Items from a data source:
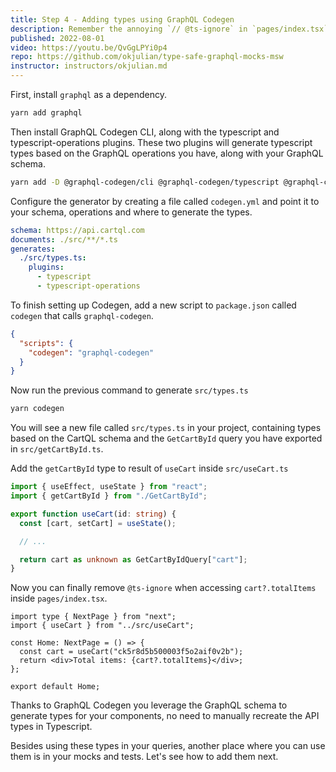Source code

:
 ```yaml
---
title: Step 4 - Adding types using GraphQL Codegen
description: Remember the annoying `// @ts-ignore` in `pages/index.tsx`? That's because `useCart` is not type safe yet. Let's fix that using GraphQL Codegen.
published: 2022-08-01
video: https://youtu.be/QvGgLPYi0p4
repo: https://github.com/okjulian/type-safe-graphql-mocks-msw
instructor: instructors/okjulian.md
---
```


First, install `graphql` as a dependency.

```bash
yarn add graphql
```

Then install GraphQL Codegen CLI, along with the typescript and typescript-operations plugins. These two plugins will generate typescript types based on the GraphQL operations you have, along with your GraphQL schema.

```bash
yarn add -D @graphql-codegen/cli @graphql-codegen/typescript @graphql-codegen/typescript-operations
```

Configure the generator by creating a file called `codegen.yml` and point it to your schema, operations and where to generate the types.

```yml
schema: https://api.cartql.com
documents: ./src/**/*.ts
generates:
  ./src/types.ts:
    plugins:
      - typescript
      - typescript-operations
```

To finish setting up Codegen, add a new script to `package.json` called `codegen` that calls `graphql-codegen`.

```json
{
  "scripts": {
    "codegen": "graphql-codegen"
  }
}
```

Now run the previous command to generate `src/types.ts`

```bash
yarn codegen
```

You will see a new file called `src/types.ts` in your project, containing types based on the CartQL schema and the `GetCartById` query you have exported in `src/getCartById.ts`.

Add the `getCartById` type to result of `useCart` inside `src/useCart.ts`

```ts
import { useEffect, useState } from "react";
import { getCartById } from "./GetCartById";

export function useCart(id: string) {
  const [cart, setCart] = useState();

  // ...

  return cart as unknown as GetCartByIdQuery["cart"];
}
```

Now you can finally remove `@ts-ignore` when accessing `cart?.totalItems` inside `pages/index.tsx`.

```tsx
import type { NextPage } from "next";
import { useCart } from "../src/useCart";

const Home: NextPage = () => {
  const cart = useCart("ck5r8d5b500003f5o2aif0v2b");
  return <div>Total items: {cart?.totalItems}</div>;
};

export default Home;
```

Thanks to GraphQL Codegen you leverage the GraphQL schema to generate types for your components, no need to manually recreate the API types in Typescript.

Besides using these types in your queries, another place where you can use them is in your mocks and tests. Let's see how to add them next.
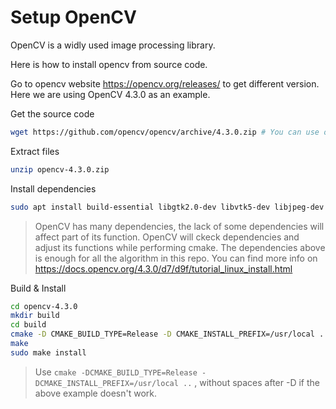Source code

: # Setup OpenCV

OpenCV is a widly used image processing library.

Here is how to install opencv from source code.

Go to opencv website <https://opencv.org/releases/> to get different version. Here we are using OpenCV 4.3.0 as an example.

Get the source code

```bash
wget https://github.com/opencv/opencv/archive/4.3.0.zip # You can use other download tools
```

Extract files

```bash
unzip opencv-4.3.0.zip
```

Install dependencies

```bash
sudo apt install build-essential libgtk2.0-dev libvtk5-dev libjpeg-dev libtiff4-dev libjasper-dev libopenexr-dev libtbb-dev
```

> OpenCV has many dependencies, the lack of some dependencies will affect part of its function. OpenCV will ckeck dependencies and adjust its functions while performing cmake. The dependencies above is enough for all the algorithm in this repo. You can find more info on <https://docs.opencv.org/4.3.0/d7/d9f/tutorial_linux_install.html>

Build & Install

```bash
cd opencv-4.3.0
mkdir build
cd build
cmake -D CMAKE_BUILD_TYPE=Release -D CMAKE_INSTALL_PREFIX=/usr/local ..
make
sudo make install
```

> Use `cmake -DCMAKE_BUILD_TYPE=Release -DCMAKE_INSTALL_PREFIX=/usr/local ..` , without spaces after -D if the above example doesn't work.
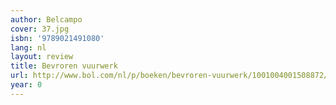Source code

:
 ```yaml
---
author: Belcampo
cover: 37.jpg
isbn: '9789021491080'
lang: nl
layout: review
title: Bevroren vuurwerk
url: http://www.bol.com/nl/p/boeken/bevroren-vuurwerk/1001004001508872/index.html
year: 0
---
```


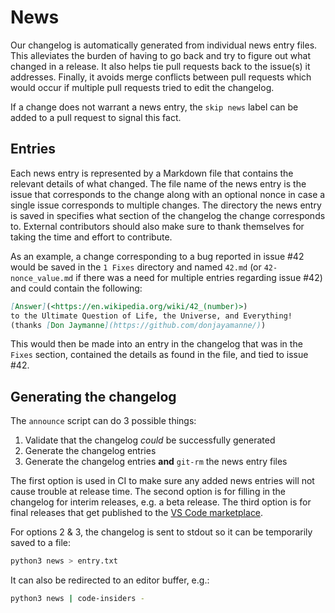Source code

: # News

Our changelog is automatically generated from individual news entry files.
This alleviates the burden of having to go back and try to figure out
what changed in a release. It also helps tie pull requests back to the
issue(s) it addresses. Finally, it avoids merge conflicts between pull requests
which would occur if multiple pull requests tried to edit the changelog.

If a change does not warrant a news entry, the `skip news` label can be added
to a pull request to signal this fact.

## Entries

Each news entry is represented by a Markdown file that contains the
relevant details of what changed. The file name of the news entry is
the issue that corresponds to the change along with an optional nonce in
case a single issue corresponds to multiple changes. The directory
the news entry is saved in specifies what section of the changelog the
change corresponds to. External contributors should also make sure to
thank themselves for taking the time and effort to contribute.

As an example, a change corresponding to a bug reported in issue #42
would be saved in the `1 Fixes` directory and named `42.md`
(or `42-nonce_value.md` if there was a need for multiple entries
regarding issue #42) and could contain the following:

```markdown
[Answer](<https://en.wikipedia.org/wiki/42_(number)>)
to the Ultimate Question of Life, the Universe, and Everything!
(thanks [Don Jaymanne](https://github.com/donjayamanne/))
```

This would then be made into an entry in the changelog that was in the
`Fixes` section, contained the details as found in the file, and tied
to issue #42.

## Generating the changelog

The `announce` script can do 3 possible things:

1. Validate that the changelog _could_ be successfully generated
2. Generate the changelog entries
3. Generate the changelog entries **and** `git-rm` the news entry files

The first option is used in CI to make sure any added news entries
will not cause trouble at release time. The second option is for
filling in the changelog for interim releases, e.g. a beta release.
The third option is for final releases that get published to the
[VS Code marketplace](https://marketplace.visualstudio.com/VSCode).

For options 2 & 3, the changelog is sent to stdout so it can be temporarily
saved to a file:

```sh
python3 news > entry.txt
```

It can also be redirected to an editor buffer, e.g.:

```sh
python3 news | code-insiders -
```
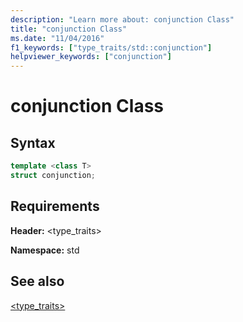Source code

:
 ```yaml
---
description: "Learn more about: conjunction Class"
title: "conjunction Class"
ms.date: "11/04/2016"
f1_keywords: ["type_traits/std::conjunction"]
helpviewer_keywords: ["conjunction"]
---
```

# conjunction Class

## Syntax

```cpp
template <class T>
struct conjunction;
```

## Requirements

**Header:** \<type_traits>

**Namespace:** std

## See also

[<type_traits>](../standard-library/type-traits.md)
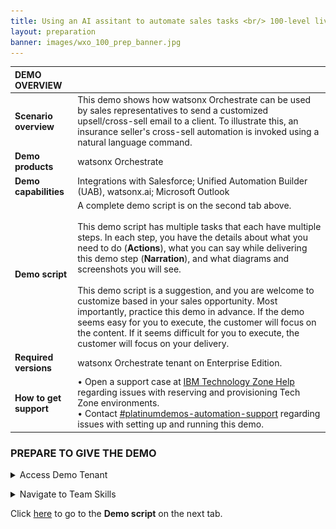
 ```yaml
---
title: Using an AI assitant to automate sales tasks <br/> 100-level live demo
layout: preparation
banner: images/wxo_100_prep_banner.jpg
---
```


<span id="place1"></span>

<span id="top"></span>

| **DEMO OVERVIEW** | | 
| :---         | :--- |
| **Scenario overview** | This demo shows how watsonx Orchestrate can be used by sales representatives to send a customized upsell/cross-sell email to a client. To illustrate this, an insurance seller's cross-sell automation is invoked using a natural language command.|
| **Demo products** | watsonx Orchestrate |
| **Demo capabilities** | Integrations with Salesforce; Unified Automation Builder (UAB), watsonx.ai; Microsoft Outlook |
| **Demo script** | A complete demo script is on the second tab above. <br/><br/> This demo script has multiple tasks that each have multiple steps. In each step, you have the details about what you need to do (**Actions**), what you can say while delivering this demo step (**Narration**), and what diagrams and screenshots you will see.<br/><br/>This demo script is a suggestion, and you are welcome to customize based in your sales opportunity. Most importantly, practice this demo in advance. If the demo seems easy for you to execute, the customer will focus on the content. If it seems difficult for you to execute, the customer will focus on your delivery. |
| **Required versions** | watsonx Orchestrate tenant on Enterprise Edition. |
| **How to get support** | • Open a support case at <a href="https://techzone.ibm.com/help" target="_blank" rel="noreferrer">IBM Technology Zone Help</a> regarding issues with reserving and provisioning Tech Zone environments.<br/>• Contact <a href="https://ibm-cloud.slack.com/archives/C0216F39ACU" target="_blank" rel="noreferrer">#platinumdemos-automation-support</a> regarding issues with setting up and running this demo. |

<inline-notification text="This 100-level demo, designed for sellers and tech sellers, does not require technical skills and deployment skills, and it only covers the end user view. <br/> A more in-depth 300-level demo, designed for tech sellers, is coming soon that will cover both the end user view and builder view."></inline-notification>

### **PREPARE TO GIVE THE DEMO**
<details markdown="1">

<summary>Access Demo Tenant</summary>

You will need access to the [production tenant](https://dl.watson-orchestrate.ibm.com/home) for sales enablement. 
<br/>If you have been added to multiple accounts on the above production tenant, you will see a list of available account names. Select the **BP Enablement NA EE** and login with your IBM email.<br/><img src="images/prep-1-1-tenants.jpg" width="600" /><br/>If you have been added to a single account on the above production tenant, you won't be shown a list of available accounts and will be logged straight into the account after entering your IBM email.

If you are not onboarded to the demo tenant or account, contact one of the admins listed [here](https://ibm.ent.box.com/notes/1288049469199?s=abq1otgk14w5dnfveyz6hry7lgu1pt3r).
</details>

<p/>
<details markdown="1">

<summary>Navigate to Team Skills</summary>

When you log into watsonx Orchestrate, the default view is 'personal skills'. To run the demo, change the view to 'team skills'.<br/><img src="images/prep-1-2-teamskills.jpg" width="600" />
</details>

<p/>

Click [here](demo-script) to go to the **Demo script** on the next tab.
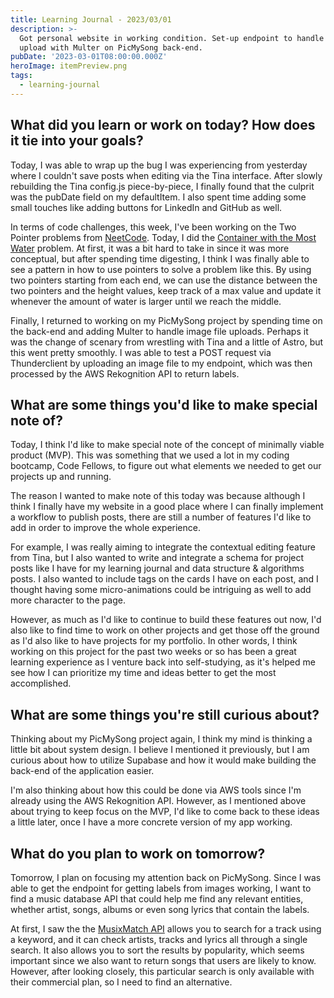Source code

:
 ```yaml
---
title: Learning Journal - 2023/03/01
description: >-
  Got personal website in working condition. Set-up endpoint to handle image
  upload with Multer on PicMySong back-end.
pubDate: '2023-03-01T08:00:00.000Z'
heroImage: itemPreview.png
tags:
  - learning-journal
---
```


## What did you learn or work on today? How does it tie into your goals?

Today, I was able to wrap up the bug I was experiencing from yesterday where I couldn't save posts when editing via the Tina interface. After slowly rebuilding the Tina config.js piece-by-piece, I finally found that the culprit was the pubDate field on my defaultItem. I also spent time adding some small touches like adding buttons for LinkedIn and GitHub as well.

In terms of code challenges, this week, I've been working on the Two Pointer problems from [NeetCode](https://neetcode.io ""). Today, I did the [Container with the Most Water](https://leetcode.com/problems/container-with-most-water/ "") problem. At first, it was a bit hard to take in since it was more conceptual, but after spending time digesting, I think I was finally able to see a pattern in how to use pointers to solve a problem like this. By using two pointers starting from each end, we can use the distance between the two pointers and the height values, keep track of a max value and update it whenever the amount of water is larger until we reach the middle.

Finally, I returned to working on my PicMySong project by spending time on the back-end and adding Multer to handle image file uploads. Perhaps it was the change of scenary from wrestling with Tina and a little of Astro, but this went pretty smoothly. I was able to test a POST request via Thunderclient by uploading an image file to my endpoint, which was then processed by the AWS Rekognition API to return labels.

## What are some things you'd like to make special note of?

Today, I think I'd like to make special note of the concept of minimally viable product (MVP). This was something that we used a lot in my coding bootcamp, Code Fellows, to figure out what elements we needed to get our projects up and running.

The reason I wanted to make note of this today was because although I think I finally have my website in a good place where I can finally implement a workflow to publish posts, there are still a number of features I'd like to add in order to improve the whole experience.

For example, I was really aiming to integrate the contextual editing feature from Tina, but I also wanted to write and integrate a schema for project posts like I have for my learning journal and data structure & algorithms posts. I also wanted to include tags on the cards I have on each post, and I thought having some micro-animations could be intriguing as well to add more character to the page.

However, as much as I'd like to continue to build these features out now, I'd also like to find time to work on other projects and get those off the ground as I'd also like to have projects for my portfolio. In other words, I think working on this project for the past two weeks or so has been a great learning experience as I venture back into self-studying, as it's helped me see how I can prioritize my time and ideas better to get the most accomplished.

## What are some things you're still curious about?

Thinking about my PicMySong project again, I think my mind is thinking a little bit about system design. I believe I mentioned it previously, but I am curious about how to utilize Supabase and how it would make building the back-end of the application easier.

I'm also thinking about how this could be done via AWS tools since I'm already using the AWS Rekognition API. However, as I mentioned above about trying to keep focus on the MVP, I'd like to come back to these ideas a little later, once I have a more concrete version of my app working.

## What do you plan to work on tomorrow?

Tomorrow, I plan on focusing my attention back on PicMySong. Since I was able to get the endpoint for getting labels from images working, I want to find a music database API that could help me find any relevant entities, whether artist, songs, albums or even song lyrics that contain the labels.

At first, I saw the the [MusixMatch API](https://developer.musixmatch.com/documentation/api-reference/track-search "") allows you to search for a track using a keyword, and it can check artists, tracks and lyrics all through a single search. It also allows you to sort the results by popularity, which seems important since we also want to return songs that users are likely to know. However, after looking closely, this particular search is only available with their commercial plan, so I need to find an alternative.
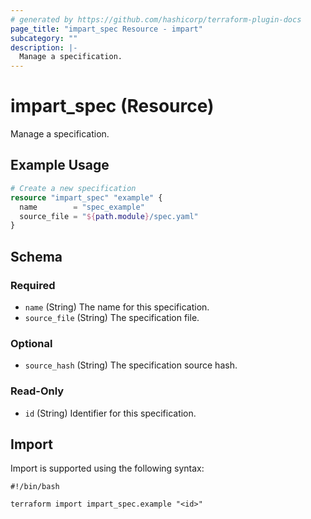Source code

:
 ```yaml
---
# generated by https://github.com/hashicorp/terraform-plugin-docs
page_title: "impart_spec Resource - impart"
subcategory: ""
description: |-
  Manage a specification.
---
```


# impart_spec (Resource)

Manage a specification.

## Example Usage

```terraform
# Create a new specification
resource "impart_spec" "example" {
  name        = "spec_example"
  source_file = "${path.module}/spec.yaml"
}
```

<!-- schema generated by tfplugindocs -->
## Schema

### Required

- `name` (String) The name for this specification.
- `source_file` (String) The specification file.

### Optional

- `source_hash` (String) The specification source hash.

### Read-Only

- `id` (String) Identifier for this specification.

## Import

Import is supported using the following syntax:

```shell
#!/bin/bash

terraform import impart_spec.example "<id>"
```
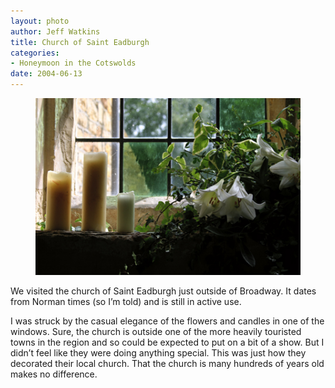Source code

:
 ```yaml
--- 
layout: photo
author: Jeff Watkins
title: Church of Saint Eadburgh
categories: 
- Honeymoon in the Cotswolds
date: 2004-06-13
---
```


<figure><img class="photo" src="/photos/IMG_0912.jpg"></figure>

We visited the church of Saint Eadburgh just outside of Broadway. It dates
from Norman times (so I’m told) and is still in active use.

I was struck by the casual elegance of the flowers and candles in one of the
windows. Sure, the church is outside one of the more heavily touristed towns
in the region and so could be expected to put on a bit of a show. But I didn’t
feel like they were doing anything special. This was just how they decorated
their local church. That the church is many hundreds of years old makes no
difference.

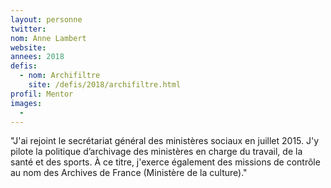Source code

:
 ```yaml
---
layout: personne
twitter:
nom: Anne Lambert
website:
annees: 2018
defis: 
  - nom: Archifiltre
    site: /defis/2018/archifiltre.html
profil: Mentor
images:
  - 
---
```


"J'ai rejoint le secrétariat général des ministères sociaux
en juillet 2015. J'y pilote la politique d’archivage des ministères
en charge du travail, de la santé et des sports. À ce titre, j'exerce
également des missions de contrôle au nom des Archives de
France (Ministère de la culture)."
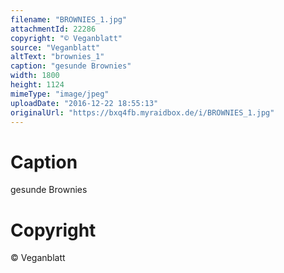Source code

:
 ```yaml
---
filename: "BROWNIES_1.jpg"
attachmentId: 22286
copyright: "© Veganblatt"
source: "Veganblatt"
altText: "brownies_1"
caption: "gesunde Brownies"
width: 1800
height: 1124
mimeType: "image/jpeg"
uploadDate: "2016-12-22 18:55:13"
originalUrl: "https://bxq4fb.myraidbox.de/i/BROWNIES_1.jpg"
---
```


# Caption

gesunde Brownies

# Copyright

© Veganblatt
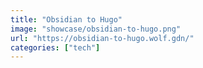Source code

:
 ```yaml
---
title: "Obsidian to Hugo"
image: "showcase/obsidian-to-hugo.png"
url: "https://obsidian-to-hugo.wolf.gdn/"
categories: ["tech"]
---
```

• WHAT TO DO:
After locating the line with "to issue #42." above, return that line and every later line through the one with "The first option", word for word and with nothing else.

• RESULT FOR THIS TASK:
to issue #42.

## Generating the changelog

The `announce` script can do 3 possible things:

1. Validate that the changelog _could_ be successfully generated
2. Generate the changelog entries
3. Generate the changelog entries **and** `git-rm` the news entry files

The first option is used in CI to make sure any added news entries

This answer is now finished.